Post-operative delirium (POD) in elderly patients is associated with increased cognitive decline, morbidity, and mortality. Neuroinflammation and NAD+ imbalance contribute to POD. We investigated the imbalance of NAD+-consuming enzymes, particularly sirtuins and CD38, associated with neuroinflammation. Additionally, we examined Nicotinamide (NAM), a precursor of NAD+, for its potential to alleviate neuroinflammation and metabolic imbalance.Female C57BL/6J mice aged 20-22 months underwent tibial fracture surgery and received pre- and post-surgery NAM treatment. Neuroinflammation, synaptic plasticity, and cognition were assessed 72 hours post-surgery via rtPCR, WB, LTP, dendritic spine counting, and behavioral tests (open field maze and Y-maze).Tibial fracture surgery increased hippocampal levels of the inflammatory markers IL-1beta mRNA, CD38, and SIRT1 protein, and induced a decline in LTP, dendritic spine loss, and hippocampal-dependent memory function. Pretreatment with NAM prevented all these changes. Considering the observed effects on LTP and dendritic spines and the known role of CD38 in calcium signaling, S-glutathionylation of RyR calcium channels and BDNF protein levels were assessed. The results revealed that tibial fracture is associated with increased S-glutathionylation of RyR-calcium channels and decreased BDNF protein levels, which can be prevented with NAM treatment.
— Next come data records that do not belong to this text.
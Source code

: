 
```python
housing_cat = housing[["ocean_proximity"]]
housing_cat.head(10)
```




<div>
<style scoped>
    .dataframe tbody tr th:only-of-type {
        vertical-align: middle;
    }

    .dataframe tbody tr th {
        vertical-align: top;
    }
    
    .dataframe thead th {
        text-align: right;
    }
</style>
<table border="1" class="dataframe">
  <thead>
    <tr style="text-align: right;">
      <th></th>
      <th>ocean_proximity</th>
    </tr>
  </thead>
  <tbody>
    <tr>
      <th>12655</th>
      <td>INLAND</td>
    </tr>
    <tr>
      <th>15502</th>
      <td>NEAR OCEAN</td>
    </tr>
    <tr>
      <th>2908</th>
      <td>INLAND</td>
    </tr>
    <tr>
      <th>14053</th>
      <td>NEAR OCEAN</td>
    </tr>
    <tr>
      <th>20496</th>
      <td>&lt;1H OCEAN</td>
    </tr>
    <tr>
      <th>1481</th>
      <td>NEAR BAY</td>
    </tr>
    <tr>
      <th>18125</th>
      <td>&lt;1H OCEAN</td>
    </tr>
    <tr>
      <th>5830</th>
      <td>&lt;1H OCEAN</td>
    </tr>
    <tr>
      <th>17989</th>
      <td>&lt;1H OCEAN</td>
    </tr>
Moreover, the NAD+ level assays indicated that while there's no decline post-surgery, treatment with NAM boosts hippocampal levels.NAM supplementation prevents cognitive decline and synaptic plasticity deficits post-surgery by reducing inflammation and lowering IL-1beta and CD38 protein levels. Mechanistically, these findings suggest that NAM pretreatment's protective effect in POD mice may involve regulation of the CD38 signaling pathway and enhancement of NAD+ levels.